あたりまえといえば、まぁ、そうなんだろ、じゃないとユーザーはリプレイスしてくれないしね。
でもしかし、それは先代比ということで、ライヴァル陣の進化と較べるとどうなんだろうね。

BMW M440i xDrive Gran Coupe






BMW M440i xDrive Gran Coupe
4シリーズの4ドア・グランクーペ (G26) を借りだして、3日間、距離にして約500kmほどを走らせることができた。

BMWのクルマって、歴代モデルをそれぞれに試乗程度に走らせたことはあるけど、友人のBMWのサイドシートではなくって、自身でステアリングを握ってそれなりの距離をじっくりドライヴしたのは初めてになるかな。。。

Dセグメントのサイズ感で、ベースになるのは3シリーズ。以前から3シリーズには4ドア・セダン、5ドア・ツーリング(ワゴン)そして2ドア・クーペ、あとオープントップのカブリオレがラインナップされていたのだけど、前モデルのF型から2ドア・クーペを独立させて4シリーズとしてあらたにラインアップを増やしてきた。
それもひとえに同じジャーマンブランドのアウディが、A4派生のクーペスタイルのスペシャリティをA5シリーズとして展開したから、それに対向するためにBMWは4シリーズをリリースしたんだと思ってる。

で、2代目となった4シリーズ・グランクーペ。
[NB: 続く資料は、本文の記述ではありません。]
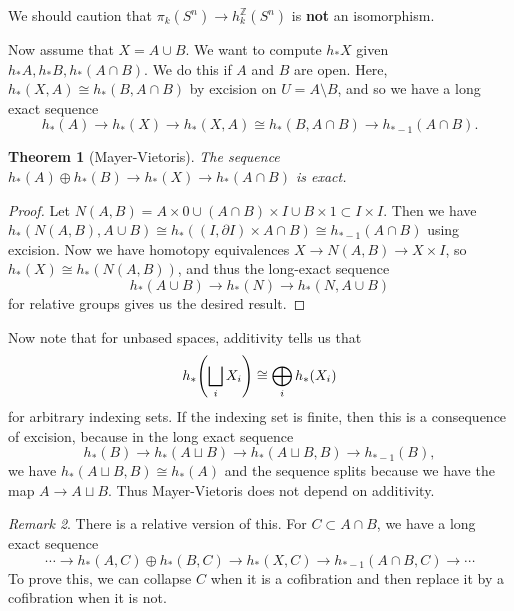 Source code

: \documentclass[leqno, openany]{memoir}
\newtheorem{thm}{Theorem}[section]
\theoremstyle{definition}
\theoremstyle{remark}
\newtheorem{rmk}[thm]{Remark}
\theoremstyle{plain}
\theoremstyle{definition}
\theoremstyle{remark}
\newcommand{\Z}{\mathbb{Z}}
\begin{document}
We should caution that $\pi_k(S^n) \to h_k^{\Z}(S^n)$ is \textbf{not} an isomorphism.

Now assume that $X = A \cup B$. We want to compute $h_* X$ given $h_* A, h_* B, h_*(A \cap B)$. We do this if $A$ and $B$ are open. Here, $h_*(X,A) \cong h_*(B, A \cap B)$ by excision on $U = A \setminus B$, and so we have a long exact sequence
\[ h_*(A) \to h_*(X) \to h_*(X,A) \cong h_*(B, A \cap B) \to h_{*-1}(A \cap B). \]

\begin{thm}[Mayer-Vietoris]
    The sequence $h_*(A) \oplus h_*(B) \to h_*(X) \to h_*(A \cap B)$ is exact.
\end{thm}

\begin{proof}
    Let $N(A,B) = A \times 0 \cup (A \cap B) \times I \cup B \times 1 \subset I \times I$. Then we have $h_*(N(A,B), A \cup B) \cong h_*((I, \partial I) \times A \cap B) \cong h_{*-1}(A \cap B)$ using excision. Now we have homotopy equivalences $X \to N(A,B) \to X \times I$, so $h_*(X) \cong h_*(N(A,B))$, and thus the long-exact sequence
    \[ h_*(A \cup B) \to h_*(N) \to h_*(N, A \cup B) \]
    for relative groups gives us the desired result.
\end{proof}

Now note that for unbased spaces, additivity tells us that 
\[ h_*\qty(\bigsqcup_i X_i) \cong \bigoplus_i h_*(X_i) \]
for arbitrary indexing sets. If the indexing set is finite, then this is a consequence of excision, because in the long exact sequence
\[ h_*(B) \to h_*(A \sqcup B) \to h_*(A \sqcup B, B) \to h_{*-1}(B), \]
we have $h_*(A \sqcup B, B) \cong h_*(A)$ and the sequence splits because we have the map $A \to A \sqcup B$. Thus Mayer-Vietoris does not depend on additivity.

\begin{rmk}
    There is a relative version of this. For $C \subset A \cap B$, we have a long exact sequence
    \[ \cdots \to h_*(A,C) \oplus h_*(B,C) \to h_*(X,C) \to h_{*-1}(A \cap B, C) \to \cdots \]
    To prove this, we can collapse $C$ when it is a cofibration and then replace it by a cofibration when it is not.
\end{rmk}
\end{document}
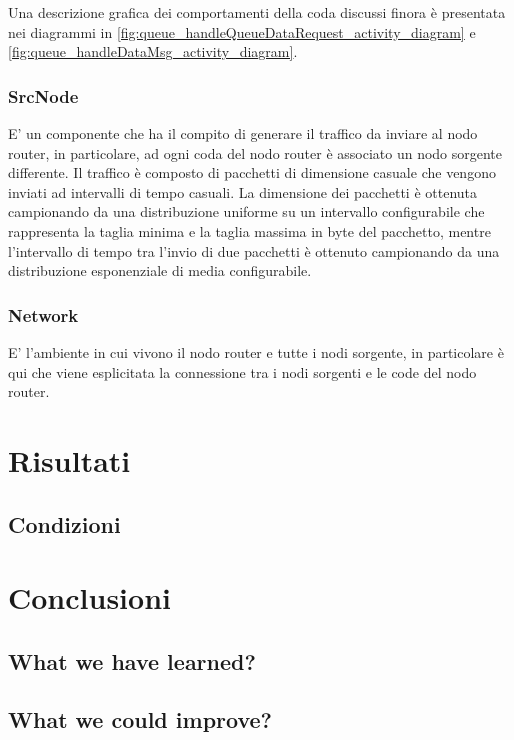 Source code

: \documentclass[conference]{IEEEtran}
\begin{document}
Una descrizione grafica dei comportamenti della coda discussi finora è presentata
nei diagrammi in \autoref{fig:queue_handleQueueDataRequest_activity_diagram} e 
\autoref{fig:queue_handleDataMsg_activity_diagram}.

\subsubsection{SrcNode}
E' un componente che ha il compito di generare il traffico da inviare al nodo router, in particolare, ad ogni coda del nodo router è associato un nodo sorgente differente. Il traffico è composto di pacchetti di dimensione casuale che vengono inviati ad intervalli di tempo casuali. La dimensione dei pacchetti è ottenuta campionando da una distribuzione uniforme su un intervallo configurabile che rappresenta la taglia minima e la taglia massima in byte del pacchetto, mentre l'intervallo di tempo tra l'invio di due pacchetti è ottenuto campionando da una distribuzione esponenziale di media configurabile.

\subsubsection{Network}
E' l'ambiente in cui vivono il nodo router e tutte i nodi sorgente, in particolare è qui che viene esplicitata la connessione tra i nodi sorgenti e le code del nodo router. 

\section{Risultati}

\subsection{Condizioni}


\section{Conclusioni}

\subsection{What we have learned?}

\subsection{What we could improve?}
\end{document}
先にリリースされてる兄弟モデルの3シリーズとは、その見た目、そして乗り味もけっこう印象が違ってる。
先代のF36型に比較して、ワイドにロングになりボディが大型化しているのは、まぁ、セオリー通り?正常進化なのか?

ジャーマンスリーのDセグメントのなかで、BMWのクルマが一番スポーティだというイメイヂが従来からあった。
それは “駆け抜ける歓び” のスローガンに込められたスポーティネスに拘ったBMWのクルマ造りのフィロソフィーとそのマーケティングに依るところが大きいのだろうと思うけど、バラスト積んででも、なにがなんでも50対50にこだわる前後重量配分や、元気のいいエンジン、ハードめなアシ廻りのセッテイング、そして引き締まったボディ、ちょっとチープな内装・・・
そんなBMWのイメイヂがF型から少し変化し、G型と呼ばれるこの3/4シリーズは明確に変わったように感じる。大きく、伸びやかに、豪華に、、、つまりメルセデス・ベンツやアウディと一緒じゃん・・・

それは他社の同セグメントのモデルに対向するための変化、そういうことなんだろうか?

まぁ、それはそれとしてこのG26型、440i Xdrive グラン・クーペを走らせる。
今どきな液晶メーターパネル、太いステアリング・ホイール、タイト目なホールドのシート、確かに、わかりやすくスポーツを演出してるんだろう。
そしてシルキー・シックスと称えられる、B58型、3.0リッター直列6気筒DOHCターボチャージド・エンジン。
このエンジンは速い。
もちろん、S58型と呼ばれるM専用エンジンには較べるまでもないんだろうけど、そのベースとなるこの3リッターエンジンはよく奔る。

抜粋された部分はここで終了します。